[[ Extracted entries, beginning ]]
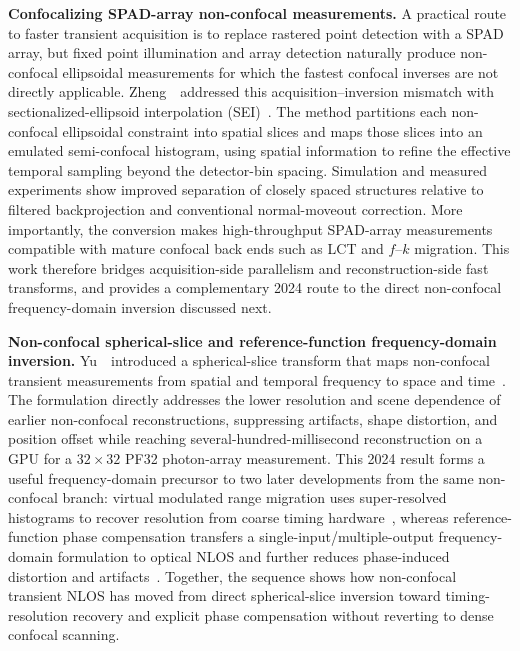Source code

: \vspace{0.8mm}
\noindent \textbf{Confocalizing SPAD-array non-confocal measurements.}
A practical route to faster transient acquisition is to replace rastered point detection with a SPAD array, but fixed point illumination and array detection naturally produce non-confocal ellipsoidal measurements for which the fastest confocal inverses are not directly applicable. Zheng~\etal~addressed this acquisition--inversion mismatch with sectionalized-ellipsoid interpolation (SEI)~\cite{zhengSemiConfocalNLOS2024}. The method partitions each non-confocal ellipsoidal constraint into spatial slices and maps those slices into an emulated semi-confocal histogram, using spatial information to refine the effective temporal sampling beyond the detector-bin spacing. Simulation and measured experiments show improved separation of closely spaced structures relative to filtered backprojection and conventional normal-moveout correction. More importantly, the conversion makes high-throughput SPAD-array measurements compatible with mature confocal back ends such as LCT and $f$--$k$ migration. This work therefore bridges acquisition-side parallelism and reconstruction-side fast transforms, and provides a complementary 2024 route to the direct non-confocal frequency-domain inversion discussed next.

\vspace{0.8mm}
\noindent \textbf{Non-confocal spherical-slice and reference-function frequency-domain inversion.}
Yu~\etal~introduced a spherical-slice transform that maps non-confocal transient measurements from spatial and temporal frequency to space and time~\cite{yuSphericalSliceNonconfocalNLOS2024}. The formulation directly addresses the lower resolution and scene dependence of earlier non-confocal reconstructions, suppressing artifacts, shape distortion, and position offset while reaching several-hundred-millisecond reconstruction on a GPU for a $32\times32$ PF32 photon-array measurement. This 2024 result forms a useful frequency-domain precursor to two later developments from the same non-confocal branch: virtual modulated range migration uses super-resolved histograms to recover resolution from coarse timing hardware~\cite{tianVirtualRMAHistograms2025}, whereas reference-function phase compensation transfers a single-input/multiple-output frequency-domain formulation to optical NLOS and further reduces phase-induced distortion and artifacts~\cite{yuNonconfocalPhaseCompensation2026}. Together, the sequence shows how non-confocal transient NLOS has moved from direct spherical-slice inversion toward timing-resolution recovery and explicit phase compensation without reverting to dense confocal scanning.

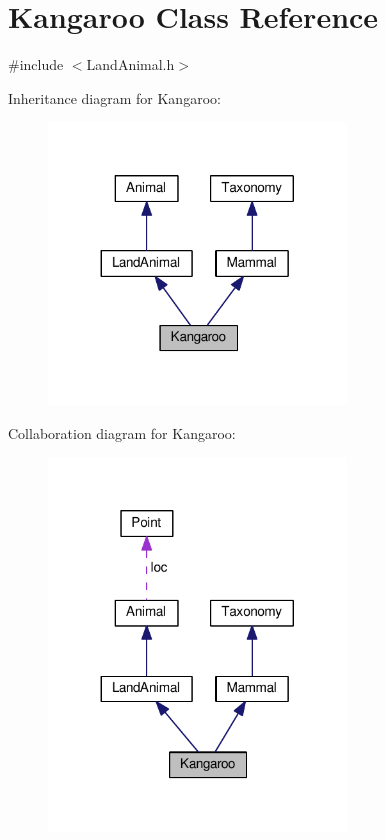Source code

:\hypertarget{classKangaroo}{}\section{Kangaroo Class Reference}
\label{classKangaroo}


{\ttfamily \#include $<$Land\+Animal.\+h$>$}



Inheritance diagram for Kangaroo\+:
\nopagebreak
\begin{figure}[H]
\begin{center}
\leavevmode
\includegraphics[width=224pt]{classKangaroo__inherit__graph}
\end{center}
\end{figure}


Collaboration diagram for Kangaroo\+:
\nopagebreak
\begin{figure}[H]
\begin{center}
\leavevmode
\includegraphics[width=224pt]{classKangaroo__coll__graph}
\end{center}
\end{figure}
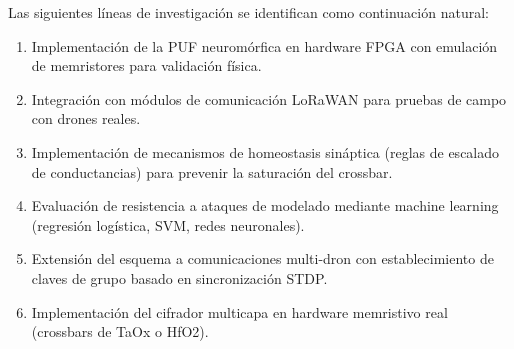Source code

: Las siguientes líneas de investigación se identifican como continuación natural:

\begin{enumerate}
    \item Implementación de la PUF neuromórfica en hardware FPGA con emulación de memristores para validación física.
    \item Integración con módulos de comunicación LoRaWAN para pruebas de campo con drones reales.
    \item Implementación de mecanismos de homeostasis sináptica (reglas de escalado de conductancias) para prevenir la saturación del crossbar.
    \item Evaluación de resistencia a ataques de modelado mediante machine learning (regresión logística, SVM, redes neuronales).
    \item Extensión del esquema a comunicaciones multi-dron con establecimiento de claves de grupo basado en sincronización STDP.
    \item Implementación del cifrador multicapa en hardware memristivo real (crossbars de TaOx o HfO2).
\end{enumerate}
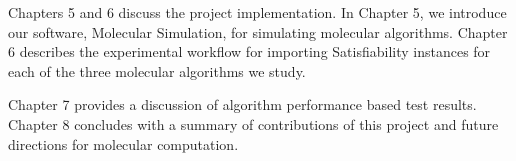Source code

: Chapters 5 and 6 discuss the project implementation.  In Chapter 5, we introduce our software, Molecular Simulation, for simulating molecular algorithms.  Chapter 6 describes the experimental workflow for importing {\sc Satisfiability} instances for each of the three molecular algorithms we study.

Chapter 7 provides a discussion of algorithm performance based test results.  Chapter 8 concludes with a summary of contributions of this project and future directions for molecular computation.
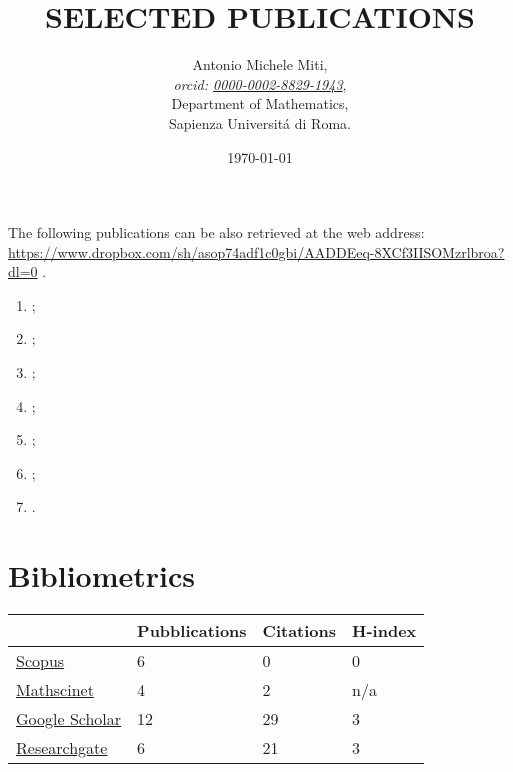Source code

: \documentclass[a4paper]{article}
\title{SELECTED PUBLICATIONS}
\date{\today}
\author{
	Antonio Michele Miti,\\
	\emph{orcid: \href{https://orcid.org/0000-0002-8829-1943}{0000-0002-8829-1943}},
	\\
	Department of Mathematics,\\
	Sapienza Universit\'a di Roma.
}
\begin{document}
  

	\maketitle

	\noindent
  The following publications can be also retrieved at the web address:
  \\ 
  \url{https://www.dropbox.com/sh/asop74adf1c0gbi/AADDEeq-8XCf3IISOMzrlbroa?dl=0}
  .


	  \begin{enumerate}
		\item {};
    	\item {};
		\item {};	  
		\item {};		
 		\item {};
 		\item {};
 		\item {}.
	  \end{enumerate}

	\section*{Bibliometrics}

	\begin{center}
		\begin{tabularx}{.75\linewidth}{|X|p{7em}|p{7em}|p{7em}|}
				\hline
				 & 
				 Pubblications & 
				 Citations &
				 H-index 
				 \\
				 \hline 
				 \href{https://www.scopus.com/authid/detail.uri?authorId=57218509273\#tab=preprints}{Scopus} & 6 & 0 &0 
				 \\
				\href{https://mathscinet.ams.org/mathscinet/author?authorId=1435797}{Mathscinet} & 4 & 2 & n/a 
				\\
				\href{https://scholar.google.com/citations?user=DWKPuJYAAAAJ\&hl=it\&oi=ao}{Google Scholar} & 12 & 29 & 3 
				\\
				\href{https://www.researchgate.net/profile/Antonio-Miti}{Researchgate} & 6 & 21 & 3 
				\\
				\hline
		\end{tabularx}
	\end{center}
\end{document}
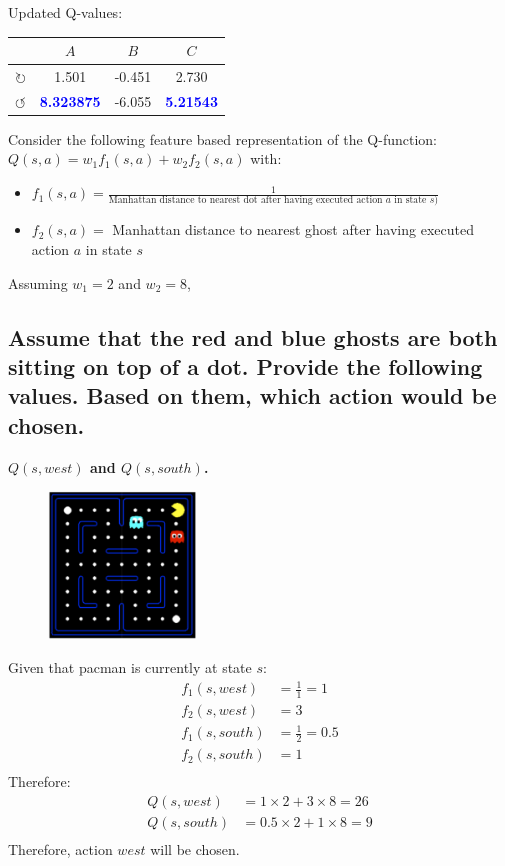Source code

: \documentclass{homework}
\def\clockwise{\circlearrowright}
\def\counterclockwise{\circlearrowleft}
\begin{document}
Updated Q-values:
\begin{table}[h!]
    \centering
    \begin{tabular}{cccc}
        \toprule
        & $A$ & $B$ & $C$ \\
        \midrule
        $\clockwise$ & 1.501 & -0.451 & 2.730 \\
        $\counterclockwise$ & \textbf{\textcolor{blue}{8.323875}} & -6.055 & \textbf{\textcolor{blue}{5.21543}} \\
        \bottomrule
    \end{tabular}
\end{table}

\clearpage
\exercise[7]
Consider the following feature based representation of the Q-function: $Q(s, a) = w_1f_1(s, a) + w_2f_2(s, a)$ with:
\begin{itemize}
    \item $f_1(s, a) = \frac{1}{\text{Manhattan distance to nearest dot after having executed action }a\text{ in state }s)}$
    \item $f_2(s, a) =$ Manhattan distance to nearest ghost after having executed action $a$ in state $s$
\end{itemize}
Assuming $w_1 = 2$ and $w_2 = 8$,

\subsection{Assume that the red and blue ghosts are both sitting on top of a dot. Provide the following values. Based on them, which action would be chosen.}
\textbf{\large $ Q(s, west)$ and $Q(s, south)$.}

\begin{figure}[h!]
    \centering
    \includegraphics[width=0.35\textwidth]{figures/q71.png}
\end{figure}
Given that pacman is currently at state $s$:
\begin{align*}
    f_1(s, west) &= \frac{1}{1} = 1 \\
    f_2(s, west) &= 3 \\
    f_1(s, south) &= \frac{1}{2} = 0.5 \\
    f_2(s, south) &= 1 \\
\end{align*}
Therefore:
\begin{align*}
    Q(s, west) &= 1 \times 2 + 3 \times 8 = 26 \\
    Q(s, south) &= 0.5 \times 2 + 1 \times 8 = 9 \\
\end{align*}
Therefore, action $west$ will be chosen.
\end{document}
[[ Extracted entries, end ]]
◆ Assigned task:
On how many lines of the data does the word "nearest" appear? Only the number is wanted.

◆ Reply:
2